▶ Work item
The task calls for each line of the records below in which the word "dass" appears.

BEGIN Exercise data

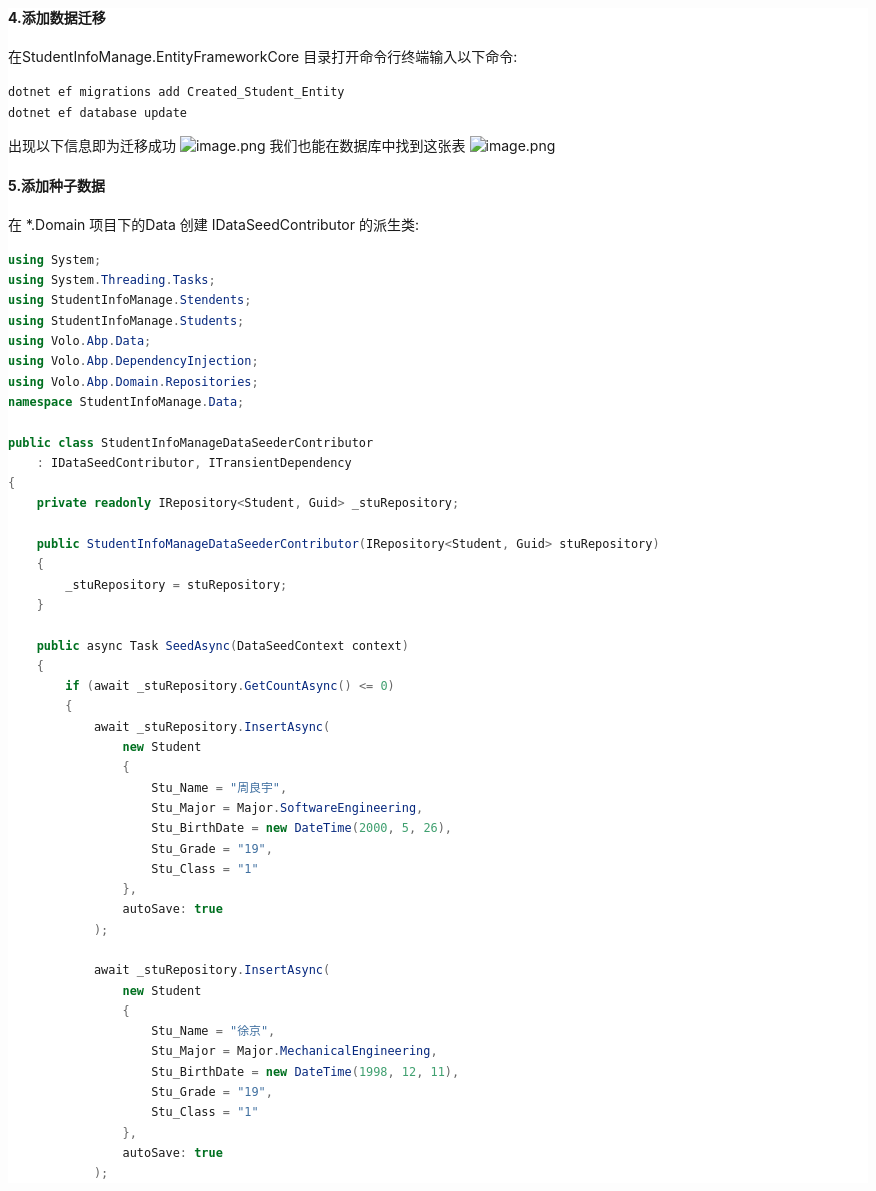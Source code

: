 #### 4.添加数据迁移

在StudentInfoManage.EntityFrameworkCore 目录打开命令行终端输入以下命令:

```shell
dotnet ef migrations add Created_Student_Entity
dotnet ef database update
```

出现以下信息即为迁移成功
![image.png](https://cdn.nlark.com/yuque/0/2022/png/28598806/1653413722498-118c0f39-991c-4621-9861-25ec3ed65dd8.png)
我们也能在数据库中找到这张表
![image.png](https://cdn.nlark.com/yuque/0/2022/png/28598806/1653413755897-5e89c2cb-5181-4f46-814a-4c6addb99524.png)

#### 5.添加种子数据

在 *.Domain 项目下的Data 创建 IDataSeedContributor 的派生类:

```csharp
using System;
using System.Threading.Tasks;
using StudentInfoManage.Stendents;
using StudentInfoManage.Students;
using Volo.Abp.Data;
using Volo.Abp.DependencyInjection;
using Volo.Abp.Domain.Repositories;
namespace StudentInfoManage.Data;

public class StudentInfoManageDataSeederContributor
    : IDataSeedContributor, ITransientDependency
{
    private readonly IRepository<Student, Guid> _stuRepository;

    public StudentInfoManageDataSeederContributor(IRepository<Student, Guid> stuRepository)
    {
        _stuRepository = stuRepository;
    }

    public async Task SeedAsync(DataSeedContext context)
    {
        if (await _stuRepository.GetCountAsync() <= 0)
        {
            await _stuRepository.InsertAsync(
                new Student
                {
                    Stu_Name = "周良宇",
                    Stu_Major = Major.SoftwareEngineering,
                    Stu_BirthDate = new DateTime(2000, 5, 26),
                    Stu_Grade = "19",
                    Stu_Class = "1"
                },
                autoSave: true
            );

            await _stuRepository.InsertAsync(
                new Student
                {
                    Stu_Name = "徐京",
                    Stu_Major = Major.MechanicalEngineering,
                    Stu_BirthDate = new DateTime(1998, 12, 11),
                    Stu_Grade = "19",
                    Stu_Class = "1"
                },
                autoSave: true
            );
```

END Exercise data
BEGIN Exercise data

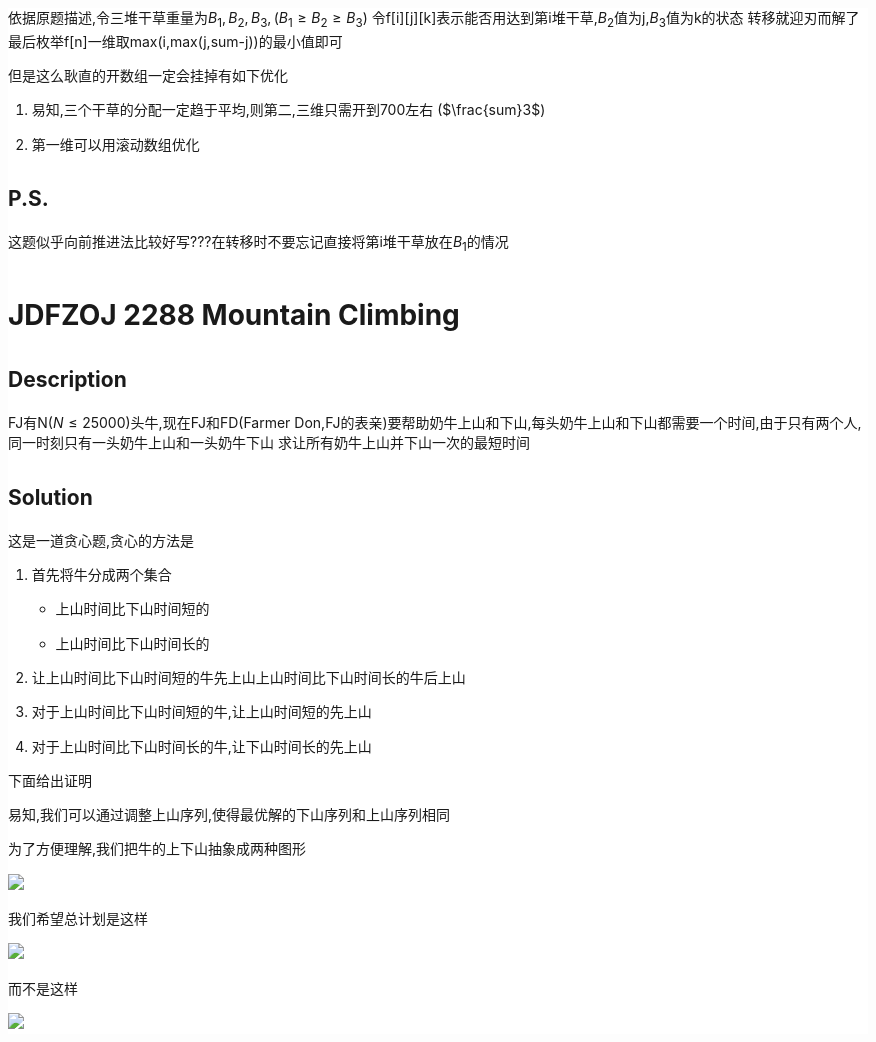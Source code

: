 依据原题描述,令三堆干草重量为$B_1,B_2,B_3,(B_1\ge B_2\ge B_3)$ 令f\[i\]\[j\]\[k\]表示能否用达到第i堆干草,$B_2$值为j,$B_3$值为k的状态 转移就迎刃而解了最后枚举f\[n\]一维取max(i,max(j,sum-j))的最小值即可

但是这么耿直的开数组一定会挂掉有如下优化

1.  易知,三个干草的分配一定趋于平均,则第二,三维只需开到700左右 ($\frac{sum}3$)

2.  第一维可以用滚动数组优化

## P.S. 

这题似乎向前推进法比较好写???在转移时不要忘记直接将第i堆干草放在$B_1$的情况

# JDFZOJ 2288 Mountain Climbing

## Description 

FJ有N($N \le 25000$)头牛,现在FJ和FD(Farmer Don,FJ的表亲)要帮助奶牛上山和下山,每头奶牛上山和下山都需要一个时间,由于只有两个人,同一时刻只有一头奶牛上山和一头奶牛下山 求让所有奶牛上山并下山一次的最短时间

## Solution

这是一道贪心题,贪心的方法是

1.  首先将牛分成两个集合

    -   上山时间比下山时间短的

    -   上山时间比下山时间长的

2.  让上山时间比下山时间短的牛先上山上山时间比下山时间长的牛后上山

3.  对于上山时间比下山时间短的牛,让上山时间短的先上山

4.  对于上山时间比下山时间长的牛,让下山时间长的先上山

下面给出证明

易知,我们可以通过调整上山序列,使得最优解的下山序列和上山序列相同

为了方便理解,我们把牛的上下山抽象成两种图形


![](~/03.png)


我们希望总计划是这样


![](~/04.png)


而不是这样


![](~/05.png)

END Exercise data
BEGIN Exercise data

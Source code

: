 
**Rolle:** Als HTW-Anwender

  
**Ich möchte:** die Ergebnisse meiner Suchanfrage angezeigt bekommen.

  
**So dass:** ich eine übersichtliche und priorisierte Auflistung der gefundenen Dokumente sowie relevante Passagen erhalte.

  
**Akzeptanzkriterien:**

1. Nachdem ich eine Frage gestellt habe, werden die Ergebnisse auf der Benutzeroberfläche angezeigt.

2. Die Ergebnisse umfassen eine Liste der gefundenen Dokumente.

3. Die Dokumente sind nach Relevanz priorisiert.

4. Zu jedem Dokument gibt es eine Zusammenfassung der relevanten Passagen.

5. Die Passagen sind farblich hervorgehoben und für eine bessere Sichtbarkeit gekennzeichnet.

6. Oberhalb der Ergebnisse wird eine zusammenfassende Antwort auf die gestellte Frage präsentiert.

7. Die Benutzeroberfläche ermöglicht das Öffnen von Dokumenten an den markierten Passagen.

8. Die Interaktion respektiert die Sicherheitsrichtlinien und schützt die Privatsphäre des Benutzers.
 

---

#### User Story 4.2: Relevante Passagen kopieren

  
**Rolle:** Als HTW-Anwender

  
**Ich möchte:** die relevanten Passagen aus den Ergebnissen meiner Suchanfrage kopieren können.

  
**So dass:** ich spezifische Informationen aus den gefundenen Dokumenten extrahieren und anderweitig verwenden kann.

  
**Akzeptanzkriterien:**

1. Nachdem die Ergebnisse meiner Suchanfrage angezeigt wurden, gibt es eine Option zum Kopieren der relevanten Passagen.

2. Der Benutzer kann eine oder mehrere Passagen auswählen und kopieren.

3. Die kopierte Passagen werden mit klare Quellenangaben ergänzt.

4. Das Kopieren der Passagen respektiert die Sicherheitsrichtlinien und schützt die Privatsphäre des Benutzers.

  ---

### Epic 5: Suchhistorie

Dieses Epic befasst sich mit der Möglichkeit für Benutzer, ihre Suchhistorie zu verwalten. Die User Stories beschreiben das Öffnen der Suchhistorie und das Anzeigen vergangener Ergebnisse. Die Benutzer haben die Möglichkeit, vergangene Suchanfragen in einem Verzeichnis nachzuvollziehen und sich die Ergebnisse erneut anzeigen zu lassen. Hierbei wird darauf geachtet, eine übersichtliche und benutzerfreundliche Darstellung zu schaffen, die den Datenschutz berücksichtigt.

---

END Exercise data

▶ Result
**So dass:** ich eine übersichtliche und priorisierte Auflistung der gefundenen Dokumente sowie relevante Passagen erhalte.
**So dass:** ich spezifische Informationen aus den gefundenen Dokumenten extrahieren und anderweitig verwenden kann.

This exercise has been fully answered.